The portrayal of the collapse of civilization in The Last of Us is chilling but history strongly suggests a major pandemic would play out much differently. If one examines what is believed to be the worst pandemic in human history, the Black Death, which killed an estimated 75 million – 200 million people across the Eastern Hemisphere in the 14th century, one can find few similarities with The Last of Us. The Black Death (still not fully explained but often believed to be a form of bubonic, pneumonic, and septicimic plague spread by the rat-spread Yersinia pestisbacterium) wiped out an estimated 30-60% of Europe’s population, including entire towns. It caused major socio-economic upheaval across Europe (check out Giovanni Boccaccio’s Decameron, for instance), but government (albeit government a lot more limited than it is today) never ceased functioning, never retreated into walled, barricaded cities, never abandoned large portions of the territory it ruled to the plague. And that was when the cause and spread of the Black Death was entirely unknown and government’s response to it almost totally ineffective.

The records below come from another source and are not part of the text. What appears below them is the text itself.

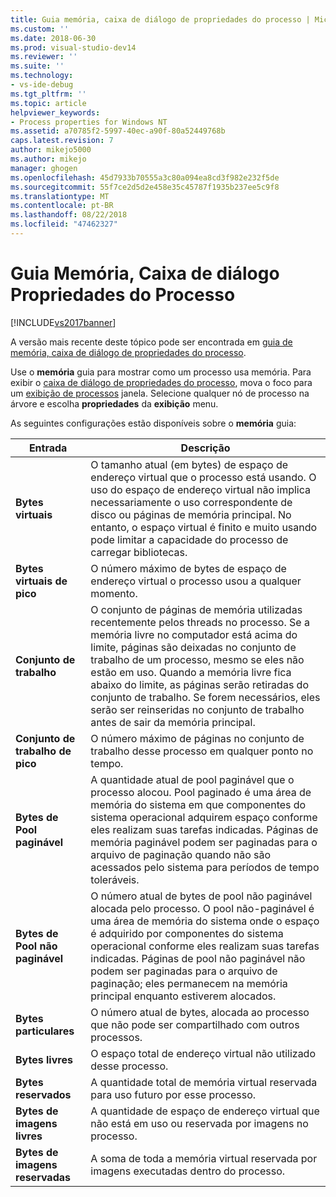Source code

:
 ```yaml
---
title: Guia memória, caixa de diálogo de propriedades do processo | Microsoft Docs
ms.custom: ''
ms.date: 2018-06-30
ms.prod: visual-studio-dev14
ms.reviewer: ''
ms.suite: ''
ms.technology:
- vs-ide-debug
ms.tgt_pltfrm: ''
ms.topic: article
helpviewer_keywords:
- Process properties for Windows NT
ms.assetid: a70785f2-5997-40ec-a90f-80a52449768b
caps.latest.revision: 7
author: mikejo5000
ms.author: mikejo
manager: ghogen
ms.openlocfilehash: 45d7933b70555a3c80a094ea8cd3f982e232f5de
ms.sourcegitcommit: 55f7ce2d5d2e458e35c45787f1935b237ee5c9f8
ms.translationtype: MT
ms.contentlocale: pt-BR
ms.lasthandoff: 08/22/2018
ms.locfileid: "47462327"
---
```

# <a name="memory-tab-process-properties-dialog-box"></a>Guia Memória, Caixa de diálogo Propriedades do Processo
[!INCLUDE[vs2017banner](../includes/vs2017banner.md)]

A versão mais recente deste tópico pode ser encontrada em [guia de memória, caixa de diálogo de propriedades do processo](https://docs.microsoft.com/visualstudio/debugger/memory-tab-process-properties-dialog-box).  
  
Use o **memória** guia para mostrar como um processo usa memória. Para exibir o [caixa de diálogo de propriedades do processo](../debugger/process-properties-dialog-box.md), mova o foco para um [exibição de processos](../debugger/processes-view.md) janela. Selecione qualquer nó de processo na árvore e escolha **propriedades** da **exibição** menu.  
  
 As seguintes configurações estão disponíveis sobre o **memória** guia:  
  
|Entrada|Descrição|  
|-----------|-----------------|  
|**Bytes virtuais**|O tamanho atual (em bytes) de espaço de endereço virtual que o processo está usando. O uso do espaço de endereço virtual não implica necessariamente o uso correspondente de disco ou páginas de memória principal. No entanto, o espaço virtual é finito e muito usando pode limitar a capacidade do processo de carregar bibliotecas.|  
|**Bytes virtuais de pico**|O número máximo de bytes de espaço de endereço virtual o processo usou a qualquer momento.|  
|**Conjunto de trabalho**|O conjunto de páginas de memória utilizadas recentemente pelos threads no processo. Se a memória livre no computador está acima do limite, páginas são deixadas no conjunto de trabalho de um processo, mesmo se eles não estão em uso. Quando a memória livre fica abaixo do limite, as páginas serão retiradas do conjunto de trabalho. Se forem necessários, eles serão ser reinseridas no conjunto de trabalho antes de sair da memória principal.|  
|**Conjunto de trabalho de pico**|O número máximo de páginas no conjunto de trabalho desse processo em qualquer ponto no tempo.|  
|**Bytes de Pool paginável**|A quantidade atual de pool paginável que o processo alocou. Pool paginado é uma área de memória do sistema em que componentes do sistema operacional adquirem espaço conforme eles realizam suas tarefas indicadas. Páginas de memória paginável podem ser paginadas para o arquivo de paginação quando não são acessados pelo sistema para períodos de tempo toleráveis.|  
|**Bytes de Pool não paginável**|O número atual de bytes de pool não paginável alocada pelo processo. O pool não-paginável é uma área de memória do sistema onde o espaço é adquirido por componentes do sistema operacional conforme eles realizam suas tarefas indicadas. Páginas de pool não paginável não podem ser paginadas para o arquivo de paginação; eles permanecem na memória principal enquanto estiverem alocados.|  
|**Bytes particulares**|O número atual de bytes, alocada ao processo que não pode ser compartilhado com outros processos.|  
|**Bytes livres**|O espaço total de endereço virtual não utilizado desse processo.|  
|**Bytes reservados**|A quantidade total de memória virtual reservada para uso futuro por esse processo.|  
|**Bytes de imagens livres**|A quantidade de espaço de endereço virtual que não está em uso ou reservada por imagens no processo.|  
|**Bytes de imagens reservadas**|A soma de toda a memória virtual reservada por imagens executadas dentro do processo.|



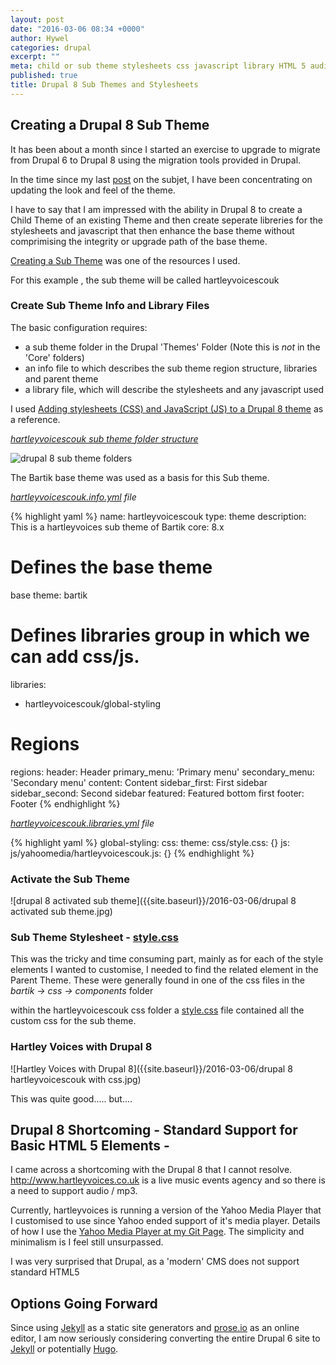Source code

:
 ```yaml
---
layout: post
date: "2016-03-06 08:34 +0000"
author: Hywel
categories: drupal
excerpt: ""
meta: child or sub theme stylesheets css javascript library HTML 5 audio element Drupal 8
published: true
title: Drupal 8 Sub Themes and Stylesheets
---
```





## Creating a Drupal 8 Sub Theme

It has been about a month since I started an exercise to upgrade to migrate from Drupal 6 to Drupal 8 using the migration tools provided in Drupal.

In the time since my last [post](http://www.hywel.me/drupal/2016/02/06/a-website-upgrade-from-drupal-6-to-drupal-8-part-4.html) on the subjet, I have been concentrating on updating the look and feel of the theme.

I have to say that I am impressed with the ability in Drupal 8 to create a Child Theme of an existing Theme and then create seperate libreries for the stylesheets and javascript that then enhance the base theme without comprimising the integrity or upgrade path of the base theme.

[Creating a Sub Theme](https://www.drupal.org/theme-guide/8/creating-a-sub-theme) was one of the resources I used.

For this example , the sub theme will be called hartleyvoicescouk

### Create Sub Theme Info and Library Files

The basic configuration requires:

- a sub theme folder in the Drupal 'Themes' Folder (Note this is *not* in the 'Core' folders)
- an info file to which describes the sub theme region structure, libraries and parent theme
- a library file, which will describe the stylesheets and any javascript used


I used [Adding stylesheets (CSS) and JavaScript (JS) to a Drupal 8 theme](https://www.drupal.org/theme-guide/8/assets)  as a reference.


*[hartleyvoicescouk sub theme folder structure](https://github.com/hyweljohnllewellyn/hywelme/tree/gh-pages/assets/2016-03-06/hartleyvoicescouk)*

![drupal 8 sub theme folders]({{site.baseurl}}/assets/2016-03-06/drupal%208%20sub%20theme%20folders.png)

The Bartik base theme was used as a basis for this Sub theme.

*[hartleyvoicescouk.info.yml](https://github.com/hyweljohnllewellyn/hywelme/blob/gh-pages/assets/2016-03-06/hartleyvoicescouk/hartleyvoicescouk.info.yml) file*

{% highlight yaml %}
name: hartleyvoicescouk
type: theme
description: This is a hartleyvoices sub theme of Bartik
core: 8.x
# Defines the base theme
base theme: bartik
# Defines libraries group in which we can add css/js.
libraries:
  - hartleyvoicescouk/global-styling
# Regions
regions:
  header: Header
  primary_menu: 'Primary menu'
  secondary_menu: 'Secondary menu'
  content: Content
  sidebar_first: First sidebar
  sidebar_second: Second sidebar
  featured: Featured bottom first
  footer: Footer
{% endhighlight %}

*[hartleyvoicescouk.libraries.yml](https://github.com/hyweljohnllewellyn/hywelme/blob/gh-pages/assets/2016-03-06/hartleyvoicescouk/hartleyvoicescouk.libraries.yml) file*

{% highlight yaml %}
global-styling:
  css:
    theme:
      css/style.css: {}
  js:
      js/yahoomedia/hartleyvoicescouk.js: {}
{% endhighlight %}

### Activate the Sub Theme



![drupal 8 activated sub theme]({{site.baseurl}}/2016-03-06/drupal 8 activated sub theme.jpg)


### Sub Theme Stylesheet - [style.css](https://github.com/hyweljohnllewellyn/hywelme/blob/gh-pages/assets/2016-03-06/hartleyvoicescouk/css/style.css)

This was the tricky and time consuming part, mainly as for each of the style elements I wanted to customise, I needed to find the related element in the Parent Theme.  These were generally found in one of the css files in the
*bartik -> css -> components* folder

within the hartleyvoicescouk css folder a [style.css](https://github.com/hyweljohnllewellyn/hywelme/blob/gh-pages/assets/2016-03-06/hartleyvoicescouk/css/style.css) file contained all the custom css for the sub theme.

### Hartley Voices with Drupal 8
![Hartley Voices with Drupal 8]({{site.baseurl}}/2016-03-06/drupal 8 hartleyvoicescouk with css.jpg)

This was quite good..... but....

## Drupal 8 Shortcoming - Standard Support for Basic HTML 5 Elements - <audio>

I came across a shortcoming with the Drupal 8 that I cannot resolve.  http://www.hartleyvoices.co.uk is a live music events agency and so there is a need to support audio / mp3.  

Currently, hartleyvoices is running a version of the Yahoo Media Player that I customised to use since Yahoo ended support of it's media player.  Details of how I use the [Yahoo Media Player at my Git Page](https://github.com/hyweljohnllewellyn/yahoomediaplayer).  The simplicity and minimalism is I feel still unsurpassed.

I was very surprised that Drupal, as a 'modern' CMS does not support standard HTML5 <audio> elements.  Why they would need to be developed as a Module escapes me and the only real option at the moment would be to use a paid SoundCloud account for the [Mini embedded player](http://help.soundcloud.com/customer/en/portal/articles/2167181-the-mini-embedded-player) or revert to Drupal 7.

## Options Going Forward

Since using [Jekyll](http://www.hywel.me/jekyll/static/site/2015/11/15/installing-jekyll-locally-on-a-mac.html) as a static site generators and [prose.io](http://www.hywel.me/2015/11/23/create-jekyll-static-site-posts-using-proseio.html) as an online editor, I am now seriously considering converting the entire Drupal 6 site to [Jekyll](http://jekyllrb.com/) or potentially [Hugo](https://gohugo.io/).

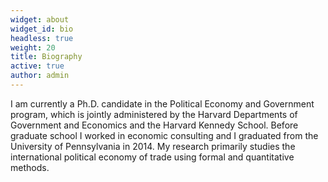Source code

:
 ```yaml
---
widget: about
widget_id: bio
headless: true
weight: 20
title: Biography
active: true
author: admin
---
```

I am currently a Ph.D. candidate in the Political Economy and Government program, which is jointly administered by the Harvard Departments of Government and Economics and the Harvard Kennedy School. Before graduate school I worked in economic consulting and I graduated from the University of Pennsylvania in 2014. My research primarily studies the international political economy of trade using formal and quantitative methods.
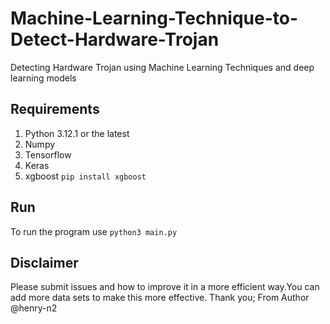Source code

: # Machine-Learning-Technique-to-Detect-Hardware-Trojan
Detecting Hardware Trojan using Machine Learning Techniques and deep learning models

## Requirements
1. Python  3.12.1 or the latest
2. Numpy
3. Tensorflow
4. Keras
5. xgboost ```pip install xgboost```

## Run
To run the program use ```python3 main.py```

## Disclaimer
Please submit issues and how to improve it in a more efficient way.You can add more data sets to make this more effective.
Thank you;
From Author
@henry-n2

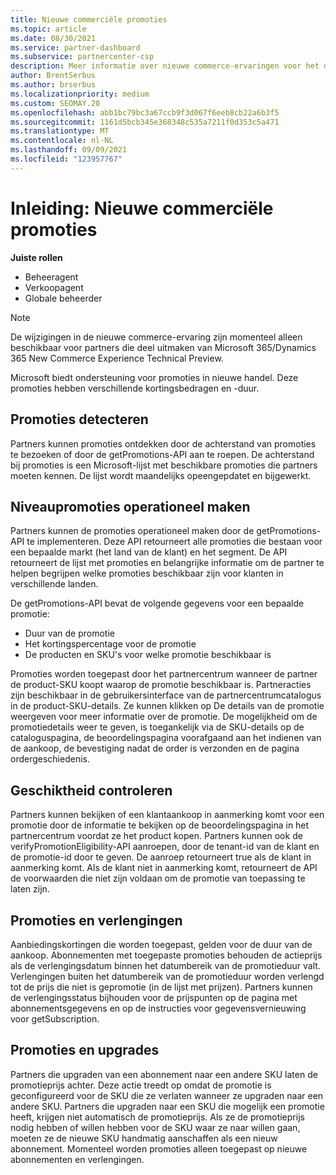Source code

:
 ```yaml
---
title: Nieuwe commerciële promoties
ms.topic: article
ms.date: 08/30/2021
ms.service: partner-dashboard
ms.subservice: partnercenter-csp
description: Meer informatie over nieuwe commerce-ervaringen voor het detecteren en kopen van promoties.
author: BrentSerbus
ms.author: brserbus
ms.localizationpriority: medium
ms.custom: SEOMAY.20
ms.openlocfilehash: abb1bc79bc3a67ccb9f3d067f6eeb8cb22a6b3f5
ms.sourcegitcommit: 1161d5bcb345e368348c535a7211f0d353c5a471
ms.translationtype: MT
ms.contentlocale: nl-NL
ms.lasthandoff: 09/09/2021
ms.locfileid: "123957767"
---
```

# <a name="introduction-new-commerce-promotions"></a>Inleiding: Nieuwe commerciële promoties

**Juiste rollen**

- Beheeragent
- Verkoopagent
- Globale beheerder

> [!Note] 
> De wijzigingen in de nieuwe commerce-ervaring zijn momenteel alleen beschikbaar voor partners die deel uitmaken van Microsoft 365/Dynamics 365 New Commerce Experience Technical Preview.

Microsoft biedt ondersteuning voor promoties in nieuwe handel. Deze promoties hebben verschillende kortingsbedragen en -duur. 

## <a name="discovering-promotions"></a>Promoties detecteren ##

Partners kunnen promoties ontdekken door de achterstand van promoties te bezoeken of door de getPromotions-API aan te roepen. De achterstand bij promoties is een Microsoft-lijst met beschikbare promoties die partners moeten kennen. De lijst wordt maandelijks opeengepdatet en bijgewerkt. 


## <a name="operationalize-promotions"></a>Niveaupromoties operationeel maken ##

Partners kunnen de promoties operationeel maken door de getPromotions-API te implementeren. Deze API retourneert alle promoties die bestaan voor een bepaalde markt (het land van de klant) en het segment. De API retourneert de lijst met promoties en belangrijke informatie om de partner te helpen begrijpen welke promoties beschikbaar zijn voor klanten in verschillende landen. 


De getPromotions-API bevat de volgende gegevens voor een bepaalde promotie:

- Duur van de promotie
- Het kortingspercentage voor de promotie
- De producten en SKU's voor welke promotie beschikbaar is

Promoties worden toegepast door het partnercentrum wanneer de partner de product-SKU koopt waarop de promotie beschikbaar is. Partneracties zijn beschikbaar in de gebruikersinterface van de partnercentrumcatalogus in de product-SKU-details. Ze kunnen klikken op De details van de promotie weergeven voor meer informatie over de promotie. De mogelijkheid om de promotiedetails weer te geven, is toegankelijk via de SKU-details op de cataloguspagina, de beoordelingspagina voorafgaand aan het indienen van de aankoop, de bevestiging nadat de order is verzonden en de pagina ordergeschiedenis. 


## <a name="verify-eligibility"></a>Geschiktheid controleren ##

Partners kunnen bekijken of een klantaankoop in aanmerking komt voor een promotie door de informatie te bekijken op de beoordelingspagina in het partnercentrum voordat ze het product kopen. Partners kunnen ook de verifyPromotionEligibility-API aanroepen, door de tenant-id van de klant en de promotie-id door te geven. De aanroep retourneert true als de klant in aanmerking komt. Als de klant niet in aanmerking komt, retourneert de API de voorwaarden die niet zijn voldaan om de promotie van toepassing te laten zijn. 



## <a name="promotions-and-renewals"></a>Promoties en verlengingen ##

Aanbiedingskortingen die worden toegepast, gelden voor de duur van de aankoop. Abonnementen met toegepaste promoties behouden de actieprijs als de verlengingsdatum binnen het datumbereik van de promotieduur valt. Verlengingen buiten het datumbereik van de promotieduur worden verlengd tot de prijs die niet is gepromotie (in de lijst met prijzen). Partners kunnen de verlengingsstatus bijhouden voor de prijspunten op de pagina met abonnementsgegevens en op de instructies voor gegevensvernieuwing voor getSubscription.


## <a name="promotions-and-upgrades"></a>Promoties en upgrades ##
Partners die upgraden van een abonnement naar een andere SKU laten de promotieprijs achter. Deze actie treedt op omdat de promotie is geconfigureerd voor de SKU die ze verlaten wanneer ze upgraden naar een andere SKU. Partners die upgraden naar een SKU die mogelijk een promotie heeft, krijgen niet automatisch de promotieprijs. Als ze de promotieprijs nodig hebben of willen hebben voor de SKU waar ze naar willen gaan, moeten ze de nieuwe SKU handmatig aanschaffen als een nieuw abonnement. Momenteel worden promoties alleen toegepast op nieuwe abonnementen en verlengingen.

The US government’s response to disasters is not always stellar (see, eg, Hurricanes Katrina and Sandy), but it is far, far better than is the norm across the globe, and it is far, far better than is portrayed in The Last of Us, in which the government response is actually worse than the response to the Black Death more than six centuries ago. Tools for fighting the cordyceps infection, such as gas masks, ingress screenings and bleach (to kill the fungus itself), are shown in The Last of Us and would in real life form the basis of a much more effective response than the one seen in the video game.

So, The Last of Us is a great game, a great story, and a great chance to ask “What if?” And it should be enjoyed (if one can “enjoy” such a depressing scenario) as such. But the actual possibility of The Last of Us happening is next to zero.